Plain-text document sources
-- Opening Marker --

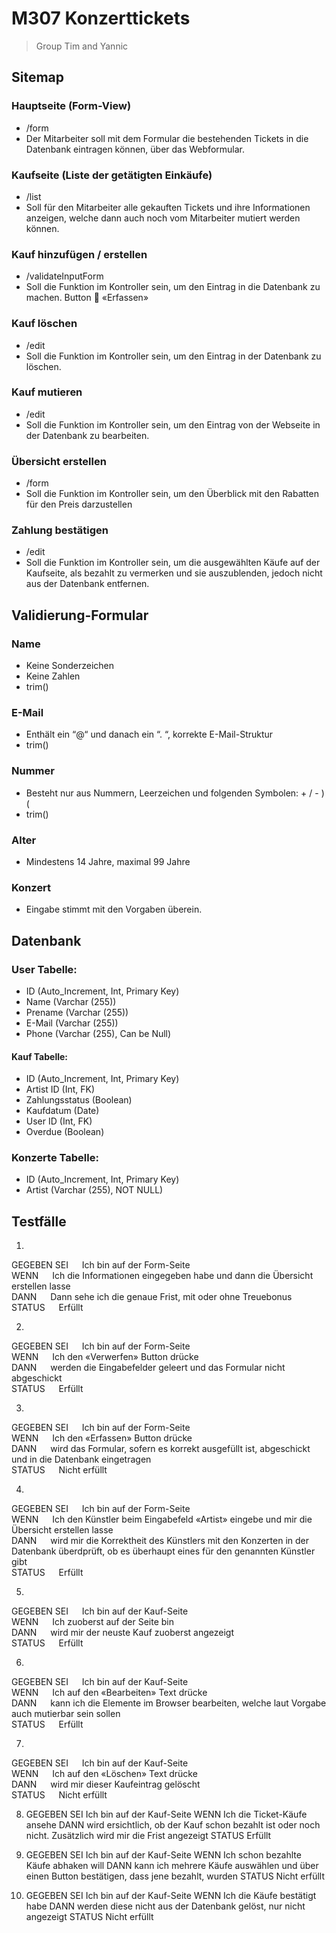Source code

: # M307 Konzerttickets

>Group Tim and Yannic

## Sitemap
### Hauptseite (Form-View)
- /form
- Der Mitarbeiter soll mit dem Formular die bestehenden Tickets in die Datenbank eintragen können, über das Webformular.
### Kaufseite (Liste der getätigten Einkäufe)
- /list
- Soll für den Mitarbeiter alle gekauften Tickets und ihre Informationen anzeigen, welche dann auch noch vom Mitarbeiter mutiert werden können.
### Kauf hinzufügen / erstellen
- /validateInputForm
- Soll die Funktion im Kontroller sein, um den Eintrag in die Datenbank zu machen. Button  «Erfassen»
### Kauf löschen
- /edit
- Soll die Funktion im Kontroller sein, um den Eintrag in der Datenbank zu löschen.
### Kauf mutieren
- /edit
- Soll die Funktion im Kontroller sein, um den Eintrag von der Webseite in der Datenbank zu bearbeiten.
### Übersicht erstellen
- /form
- Soll die Funktion im Kontroller sein, um den Überblick mit den Rabatten für den Preis darzustellen
### Zahlung bestätigen
- /edit
- Soll die Funktion im Kontroller sein, um die ausgewählten Käufe auf der Kaufseite, als bezahlt zu vermerken und sie auszublenden, jedoch nicht aus der Datenbank entfernen.

## Validierung-Formular
### Name
- Keine Sonderzeichen
- Keine Zahlen
- trim()
### E-Mail
- Enthält ein “@“ und danach ein “. “, korrekte E-Mail-Struktur
- trim()
### Nummer
- Besteht nur aus Nummern, Leerzeichen und folgenden Symbolen: + / - ) (
- trim()
### Alter
- Mindestens 14 Jahre, maximal 99 Jahre
### Konzert
- Eingabe stimmt mit den Vorgaben überein.

## Datenbank
### User Tabelle:
-	ID (Auto_Increment, Int, Primary Key)
-	Name (Varchar (255))
-	Prename (Varchar (255))
-	E-Mail (Varchar (255))
-	Phone (Varchar (255), Can be Null)
#### Kauf Tabelle:
-	ID (Auto_Increment, Int, Primary Key)
-	Artist ID (Int, FK)
-	Zahlungsstatus (Boolean)
-	Kaufdatum (Date)
-	User ID (Int, FK)
-	Overdue (Boolean)
### Konzerte Tabelle:
-	ID (Auto_Increment, Int, Primary Key)
-	Artist (Varchar (255), NOT NULL)

## Testfälle

1.	
GEGEBEN SEI &emsp; Ich bin auf der Form-Seite <br>
WENN &emsp; Ich die Informationen eingegeben habe und dann die Übersicht erstellen lasse <br>
DANN &emsp; Dann sehe ich die genaue Frist, mit oder ohne Treuebonus <br>
STATUS &emsp; Erfüllt <br>

2.	
GEGEBEN SEI &emsp; Ich bin auf der Form-Seite <br>
WENN &emsp; Ich den «Verwerfen» Button drücke <br>
DANN &emsp; werden die Eingabefelder geleert und das Formular nicht abgeschickt <br>
STATUS &emsp; Erfüllt <br>

3.	
GEGEBEN SEI &emsp; Ich bin auf der Form-Seite <br>
WENN &emsp; Ich den «Erfassen» Button drücke <br>
DANN &emsp; wird das Formular, sofern es korrekt ausgefüllt ist, abgeschickt und in die Datenbank eingetragen <br> 
STATUS &emsp; Nicht erfüllt <br>

4.	
GEGEBEN SEI &emsp; Ich bin auf der Form-Seite <br>
WENN &emsp; Ich den Künstler beim Eingabefeld «Artist» eingebe und mir die Übersicht erstellen lasse <br>
DANN &emsp; wird mir die Korrektheit des Künstlers mit den Konzerten in der Datenbank überdprüft, ob es überhaupt eines für den genannten Künstler gibt <br>
STATUS &emsp; Erfüllt <br>

5.
GEGEBEN SEI &emsp; Ich bin auf der Kauf-Seite <br>
WENN &emsp; Ich zuoberst auf der Seite bin <br>
DANN &emsp; wird mir der neuste Kauf zuoberst angezeigt <br>
STATUS &emsp; Erfüllt <br>

6.	
GEGEBEN SEI &emsp; Ich bin auf der Kauf-Seite <br>
WENN &emsp; Ich auf den «Bearbeiten» Text drücke <br>
DANN &emsp; kann ich die Elemente im Browser bearbeiten, welche laut Vorgabe auch mutierbar sein sollen <br>
STATUS &emsp; Erfüllt <br>

7.
GEGEBEN SEI &emsp; Ich bin auf der Kauf-Seite <br>
WENN &emsp; Ich auf den «Löschen» Text drücke <br>
DANN &emsp; wird mir dieser Kaufeintrag gelöscht <br>
STATUS &emsp; Nicht erfüllt <br>

8.	GEGEBEN SEI		Ich bin auf der Kauf-Seite
WENN			Ich die Ticket-Käufe ansehe
DANN	wird ersichtlich, ob der Kauf schon bezahlt ist oder noch nicht. Zusätzlich wird mir die Frist angezeigt
STATUS	Erfüllt


9.	GEGEBEN SEI		Ich bin auf der Kauf-Seite
WENN			Ich schon bezahlte Käufe abhaken will
DANN	kann ich mehrere Käufe auswählen und über einen Button bestätigen, dass jene bezahlt, wurden 
STATUS	Nicht erfüllt

10.	GEGEBEN SEI		Ich bin auf der Kauf-Seite
WENN			Ich die Käufe bestätigt habe
DANN	werden diese nicht aus der Datenbank gelöst, nur nicht angezeigt
STATUS	Nicht erfüllt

-- Closing Marker --

What you need to do
Please print all the lines above exactly as given and leave out every picture.

Reply
Source code

: # M307 Konzerttickets

>Group Tim and Yannic

## Sitemap
### Hauptseite (Form-View)
- /form
- Der Mitarbeiter soll mit dem Formular die bestehenden Tickets in die Datenbank eintragen können, über das Webformular.
### Kaufseite (Liste der getätigten Einkäufe)
- /list
- Soll für den Mitarbeiter alle gekauften Tickets und ihre Informationen anzeigen, welche dann auch noch vom Mitarbeiter mutiert werden können.
### Kauf hinzufügen / erstellen
- /validateInputForm
- Soll die Funktion im Kontroller sein, um den Eintrag in die Datenbank zu machen. Button  «Erfassen»
### Kauf löschen
- /edit
- Soll die Funktion im Kontroller sein, um den Eintrag in der Datenbank zu löschen.
### Kauf mutieren
- /edit
- Soll die Funktion im Kontroller sein, um den Eintrag von der Webseite in der Datenbank zu bearbeiten.
### Übersicht erstellen
- /form
- Soll die Funktion im Kontroller sein, um den Überblick mit den Rabatten für den Preis darzustellen
### Zahlung bestätigen
- /edit
- Soll die Funktion im Kontroller sein, um die ausgewählten Käufe auf der Kaufseite, als bezahlt zu vermerken und sie auszublenden, jedoch nicht aus der Datenbank entfernen.

## Validierung-Formular
### Name
- Keine Sonderzeichen
- Keine Zahlen
- trim()
### E-Mail
- Enthält ein “@“ und danach ein “. “, korrekte E-Mail-Struktur
- trim()
### Nummer
- Besteht nur aus Nummern, Leerzeichen und folgenden Symbolen: + / - ) (
- trim()
### Alter
- Mindestens 14 Jahre, maximal 99 Jahre
### Konzert
- Eingabe stimmt mit den Vorgaben überein.

## Datenbank
### User Tabelle:
-	ID (Auto_Increment, Int, Primary Key)
-	Name (Varchar (255))
-	Prename (Varchar (255))
-	E-Mail (Varchar (255))
-	Phone (Varchar (255), Can be Null)
#### Kauf Tabelle:
-	ID (Auto_Increment, Int, Primary Key)
-	Artist ID (Int, FK)
-	Zahlungsstatus (Boolean)
-	Kaufdatum (Date)
-	User ID (Int, FK)
-	Overdue (Boolean)
### Konzerte Tabelle:
-	ID (Auto_Increment, Int, Primary Key)
-	Artist (Varchar (255), NOT NULL)

## Testfälle

1.	
GEGEBEN SEI &emsp; Ich bin auf der Form-Seite <br>
WENN &emsp; Ich die Informationen eingegeben habe und dann die Übersicht erstellen lasse <br>
DANN &emsp; Dann sehe ich die genaue Frist, mit oder ohne Treuebonus <br>
STATUS &emsp; Erfüllt <br>

2.	
GEGEBEN SEI &emsp; Ich bin auf der Form-Seite <br>
WENN &emsp; Ich den «Verwerfen» Button drücke <br>
DANN &emsp; werden die Eingabefelder geleert und das Formular nicht abgeschickt <br>
STATUS &emsp; Erfüllt <br>

3.	
GEGEBEN SEI &emsp; Ich bin auf der Form-Seite <br>
WENN &emsp; Ich den «Erfassen» Button drücke <br>
DANN &emsp; wird das Formular, sofern es korrekt ausgefüllt ist, abgeschickt und in die Datenbank eingetragen <br> 
STATUS &emsp; Nicht erfüllt <br>

4.	
GEGEBEN SEI &emsp; Ich bin auf der Form-Seite <br>
WENN &emsp; Ich den Künstler beim Eingabefeld «Artist» eingebe und mir die Übersicht erstellen lasse <br>
DANN &emsp; wird mir die Korrektheit des Künstlers mit den Konzerten in der Datenbank überdprüft, ob es überhaupt eines für den genannten Künstler gibt <br>
STATUS &emsp; Erfüllt <br>

5.
GEGEBEN SEI &emsp; Ich bin auf der Kauf-Seite <br>
WENN &emsp; Ich zuoberst auf der Seite bin <br>
DANN &emsp; wird mir der neuste Kauf zuoberst angezeigt <br>
STATUS &emsp; Erfüllt <br>

6.	
GEGEBEN SEI &emsp; Ich bin auf der Kauf-Seite <br>
WENN &emsp; Ich auf den «Bearbeiten» Text drücke <br>
DANN &emsp; kann ich die Elemente im Browser bearbeiten, welche laut Vorgabe auch mutierbar sein sollen <br>
STATUS &emsp; Erfüllt <br>

7.
GEGEBEN SEI &emsp; Ich bin auf der Kauf-Seite <br>
WENN &emsp; Ich auf den «Löschen» Text drücke <br>
DANN &emsp; wird mir dieser Kaufeintrag gelöscht <br>
STATUS &emsp; Nicht erfüllt <br>

8.	GEGEBEN SEI		Ich bin auf der Kauf-Seite
WENN			Ich die Ticket-Käufe ansehe
DANN	wird ersichtlich, ob der Kauf schon bezahlt ist oder noch nicht. Zusätzlich wird mir die Frist angezeigt
STATUS	Erfüllt


9.	GEGEBEN SEI		Ich bin auf der Kauf-Seite
WENN			Ich schon bezahlte Käufe abhaken will
DANN	kann ich mehrere Käufe auswählen und über einen Button bestätigen, dass jene bezahlt, wurden 
STATUS	Nicht erfüllt

10.	GEGEBEN SEI		Ich bin auf der Kauf-Seite
WENN			Ich die Käufe bestätigt habe
DANN	werden diese nicht aus der Datenbank gelöst, nur nicht angezeigt
STATUS	Nicht erfüllt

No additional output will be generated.